Problem description:
Look through the data below for the line with "- Updated to support the Destiny 2 API." and the line with "- Supports multi-fidelity", then output those two and all lines in between, exactly as written.
═══ Information given
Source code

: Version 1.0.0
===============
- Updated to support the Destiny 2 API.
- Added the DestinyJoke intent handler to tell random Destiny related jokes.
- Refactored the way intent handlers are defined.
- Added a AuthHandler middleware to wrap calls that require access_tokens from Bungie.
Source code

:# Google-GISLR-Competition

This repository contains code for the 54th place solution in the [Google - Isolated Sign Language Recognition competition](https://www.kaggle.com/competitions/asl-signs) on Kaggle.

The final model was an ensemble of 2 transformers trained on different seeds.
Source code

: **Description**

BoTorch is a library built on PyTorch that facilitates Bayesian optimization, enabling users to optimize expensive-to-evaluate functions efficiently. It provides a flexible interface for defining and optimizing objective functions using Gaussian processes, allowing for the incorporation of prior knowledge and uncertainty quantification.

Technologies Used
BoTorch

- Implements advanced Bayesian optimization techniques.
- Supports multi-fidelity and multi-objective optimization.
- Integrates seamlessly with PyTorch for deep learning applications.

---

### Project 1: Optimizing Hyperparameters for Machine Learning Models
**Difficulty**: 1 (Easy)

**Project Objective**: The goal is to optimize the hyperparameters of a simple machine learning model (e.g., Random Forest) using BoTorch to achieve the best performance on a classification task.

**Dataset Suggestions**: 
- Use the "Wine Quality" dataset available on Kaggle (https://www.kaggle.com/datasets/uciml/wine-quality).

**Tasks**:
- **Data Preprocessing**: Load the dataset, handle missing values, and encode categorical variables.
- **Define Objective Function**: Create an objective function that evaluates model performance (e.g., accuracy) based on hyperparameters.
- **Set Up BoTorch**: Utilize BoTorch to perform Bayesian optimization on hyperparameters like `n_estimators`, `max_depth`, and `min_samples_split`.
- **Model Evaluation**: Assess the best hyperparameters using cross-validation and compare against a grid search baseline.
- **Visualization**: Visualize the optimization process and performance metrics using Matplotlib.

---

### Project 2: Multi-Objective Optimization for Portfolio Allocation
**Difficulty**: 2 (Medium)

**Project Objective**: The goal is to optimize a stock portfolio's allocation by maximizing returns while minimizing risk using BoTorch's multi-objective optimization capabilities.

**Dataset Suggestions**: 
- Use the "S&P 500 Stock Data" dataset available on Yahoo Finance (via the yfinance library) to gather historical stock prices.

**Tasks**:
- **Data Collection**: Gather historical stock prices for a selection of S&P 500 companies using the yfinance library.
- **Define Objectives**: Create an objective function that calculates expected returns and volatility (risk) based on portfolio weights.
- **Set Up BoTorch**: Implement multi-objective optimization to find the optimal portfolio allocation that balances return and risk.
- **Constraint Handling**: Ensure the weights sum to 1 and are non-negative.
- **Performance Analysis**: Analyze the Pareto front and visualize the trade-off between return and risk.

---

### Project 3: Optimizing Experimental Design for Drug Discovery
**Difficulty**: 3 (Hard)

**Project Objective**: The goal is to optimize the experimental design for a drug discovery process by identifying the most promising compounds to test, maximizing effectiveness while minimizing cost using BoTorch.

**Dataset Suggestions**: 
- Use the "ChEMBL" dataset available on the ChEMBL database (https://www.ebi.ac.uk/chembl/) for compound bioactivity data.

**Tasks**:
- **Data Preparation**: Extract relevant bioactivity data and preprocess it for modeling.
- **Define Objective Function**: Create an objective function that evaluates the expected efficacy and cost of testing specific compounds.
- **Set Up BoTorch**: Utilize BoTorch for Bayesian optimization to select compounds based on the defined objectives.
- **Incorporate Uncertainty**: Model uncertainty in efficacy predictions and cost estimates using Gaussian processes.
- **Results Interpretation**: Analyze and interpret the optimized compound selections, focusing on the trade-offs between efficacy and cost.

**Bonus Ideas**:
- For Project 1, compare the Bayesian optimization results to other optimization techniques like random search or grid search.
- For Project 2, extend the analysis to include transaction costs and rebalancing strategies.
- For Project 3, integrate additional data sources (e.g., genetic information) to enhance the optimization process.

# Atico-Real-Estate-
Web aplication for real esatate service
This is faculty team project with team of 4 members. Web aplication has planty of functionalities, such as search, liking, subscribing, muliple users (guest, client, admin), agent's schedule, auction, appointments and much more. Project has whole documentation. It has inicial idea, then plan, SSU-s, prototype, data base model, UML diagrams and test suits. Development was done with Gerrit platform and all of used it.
══════
Exercise solution:
- Updated to support the Destiny 2 API.
- Added the DestinyJoke intent handler to tell random Destiny related jokes.
- Refactored the way intent handlers are defined.
- Added a AuthHandler middleware to wrap calls that require access_tokens from Bungie.
Source code

:# Google-GISLR-Competition

This repository contains code for the 54th place solution in the [Google - Isolated Sign Language Recognition competition](https://www.kaggle.com/competitions/asl-signs) on Kaggle.

The final model was an ensemble of 2 transformers trained on different seeds.
Source code

: **Description**

BoTorch is a library built on PyTorch that facilitates Bayesian optimization, enabling users to optimize expensive-to-evaluate functions efficiently. It provides a flexible interface for defining and optimizing objective functions using Gaussian processes, allowing for the incorporation of prior knowledge and uncertainty quantification.

Technologies Used
BoTorch

- Implements advanced Bayesian optimization techniques.
- Supports multi-fidelity and multi-objective optimization.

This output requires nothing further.